_WORK ITEM_. Please tally the lines below that contain the string "Issuance" and reply with that figure only.

-- Opening Marker --

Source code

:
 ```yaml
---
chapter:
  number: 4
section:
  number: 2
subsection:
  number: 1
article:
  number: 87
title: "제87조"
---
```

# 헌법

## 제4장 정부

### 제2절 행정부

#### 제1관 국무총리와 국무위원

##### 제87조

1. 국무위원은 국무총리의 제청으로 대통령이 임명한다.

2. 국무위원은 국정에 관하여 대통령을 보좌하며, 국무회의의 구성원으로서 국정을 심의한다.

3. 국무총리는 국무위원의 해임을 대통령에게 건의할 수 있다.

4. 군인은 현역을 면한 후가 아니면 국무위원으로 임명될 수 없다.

-- Closing Marker --
-- Opening Marker --

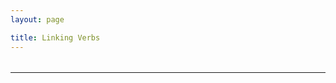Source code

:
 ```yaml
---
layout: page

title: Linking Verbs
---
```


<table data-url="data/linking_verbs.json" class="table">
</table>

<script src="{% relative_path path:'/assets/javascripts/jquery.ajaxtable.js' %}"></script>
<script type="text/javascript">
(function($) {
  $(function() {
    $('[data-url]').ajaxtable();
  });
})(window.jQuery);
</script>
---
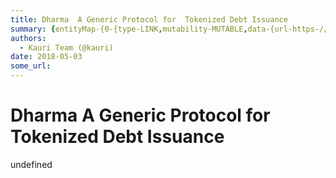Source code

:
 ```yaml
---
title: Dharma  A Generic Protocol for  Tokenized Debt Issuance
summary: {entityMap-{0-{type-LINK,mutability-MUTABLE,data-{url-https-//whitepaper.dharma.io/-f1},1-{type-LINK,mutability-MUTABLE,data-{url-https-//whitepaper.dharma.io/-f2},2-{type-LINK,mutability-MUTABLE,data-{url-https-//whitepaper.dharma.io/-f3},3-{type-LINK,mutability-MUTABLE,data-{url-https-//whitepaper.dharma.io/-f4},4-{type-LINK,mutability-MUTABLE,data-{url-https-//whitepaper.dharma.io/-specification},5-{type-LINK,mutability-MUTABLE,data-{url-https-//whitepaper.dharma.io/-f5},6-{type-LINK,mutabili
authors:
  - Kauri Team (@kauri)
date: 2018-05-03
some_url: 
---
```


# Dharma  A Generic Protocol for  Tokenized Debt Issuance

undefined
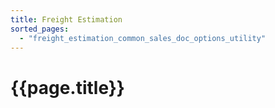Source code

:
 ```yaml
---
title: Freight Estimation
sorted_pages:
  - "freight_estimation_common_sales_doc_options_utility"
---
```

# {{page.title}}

-- Closing Marker --

_SOLUTION TO THIS PROBLEM_. 2